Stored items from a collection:
• • • • • • •

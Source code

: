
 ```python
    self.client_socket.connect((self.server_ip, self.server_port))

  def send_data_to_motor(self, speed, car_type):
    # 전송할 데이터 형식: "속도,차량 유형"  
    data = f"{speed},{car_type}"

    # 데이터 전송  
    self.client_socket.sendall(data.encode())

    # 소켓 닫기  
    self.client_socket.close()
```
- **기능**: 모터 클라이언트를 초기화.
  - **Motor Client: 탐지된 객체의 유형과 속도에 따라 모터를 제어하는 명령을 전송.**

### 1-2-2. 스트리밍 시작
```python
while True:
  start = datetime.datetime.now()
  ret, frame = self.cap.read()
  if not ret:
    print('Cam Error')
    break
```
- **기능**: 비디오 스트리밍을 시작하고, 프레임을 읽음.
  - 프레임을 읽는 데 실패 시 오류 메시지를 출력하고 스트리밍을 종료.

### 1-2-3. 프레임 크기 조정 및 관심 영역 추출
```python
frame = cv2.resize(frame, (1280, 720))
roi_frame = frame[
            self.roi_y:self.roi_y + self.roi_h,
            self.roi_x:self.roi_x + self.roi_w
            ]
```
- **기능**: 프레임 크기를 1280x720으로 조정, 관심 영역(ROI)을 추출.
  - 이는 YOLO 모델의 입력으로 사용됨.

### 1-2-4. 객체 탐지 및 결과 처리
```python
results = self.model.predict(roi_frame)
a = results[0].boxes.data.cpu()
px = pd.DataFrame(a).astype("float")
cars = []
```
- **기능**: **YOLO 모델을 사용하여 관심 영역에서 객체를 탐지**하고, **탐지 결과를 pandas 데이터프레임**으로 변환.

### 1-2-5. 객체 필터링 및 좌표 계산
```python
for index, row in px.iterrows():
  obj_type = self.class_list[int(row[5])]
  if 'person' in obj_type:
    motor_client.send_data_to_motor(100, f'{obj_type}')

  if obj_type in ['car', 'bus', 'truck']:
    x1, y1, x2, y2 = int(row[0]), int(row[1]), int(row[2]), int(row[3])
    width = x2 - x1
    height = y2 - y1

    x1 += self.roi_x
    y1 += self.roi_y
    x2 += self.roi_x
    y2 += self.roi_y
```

• • • • • • •

■ **TASK OBJECTIVE**: Reproduce each line of the data without any change.

■ **WRITTEN ANSWER**:
Source code

:
 ```python
    self.client_socket.connect((self.server_ip, self.server_port))

  def send_data_to_motor(self, speed, car_type):
    # 전송할 데이터 형식: "속도,차량 유형"  
    data = f"{speed},{car_type}"

    # 데이터 전송  
    self.client_socket.sendall(data.encode())

    # 소켓 닫기  
    self.client_socket.close()
```
- **기능**: 모터 클라이언트를 초기화.
  - **Motor Client: 탐지된 객체의 유형과 속도에 따라 모터를 제어하는 명령을 전송.**

### 1-2-2. 스트리밍 시작
```python
while True:
  start = datetime.datetime.now()
  ret, frame = self.cap.read()
  if not ret:
    print('Cam Error')
    break
```
- **기능**: 비디오 스트리밍을 시작하고, 프레임을 읽음.
  - 프레임을 읽는 데 실패 시 오류 메시지를 출력하고 스트리밍을 종료.

### 1-2-3. 프레임 크기 조정 및 관심 영역 추출
```python
frame = cv2.resize(frame, (1280, 720))
roi_frame = frame[
            self.roi_y:self.roi_y + self.roi_h,
            self.roi_x:self.roi_x + self.roi_w
            ]
```
- **기능**: 프레임 크기를 1280x720으로 조정, 관심 영역(ROI)을 추출.
  - 이는 YOLO 모델의 입력으로 사용됨.

### 1-2-4. 객체 탐지 및 결과 처리
```python
results = self.model.predict(roi_frame)
a = results[0].boxes.data.cpu()
px = pd.DataFrame(a).astype("float")
cars = []
```
- **기능**: **YOLO 모델을 사용하여 관심 영역에서 객체를 탐지**하고, **탐지 결과를 pandas 데이터프레임**으로 변환.

### 1-2-5. 객체 필터링 및 좌표 계산
```python
for index, row in px.iterrows():
  obj_type = self.class_list[int(row[5])]
  if 'person' in obj_type:
    motor_client.send_data_to_motor(100, f'{obj_type}')

  if obj_type in ['car', 'bus', 'truck']:
    x1, y1, x2, y2 = int(row[0]), int(row[1]), int(row[2]), int(row[3])
    width = x2 - x1
    height = y2 - y1

    x1 += self.roi_x
    y1 += self.roi_y
    x2 += self.roi_x
    y2 += self.roi_y
```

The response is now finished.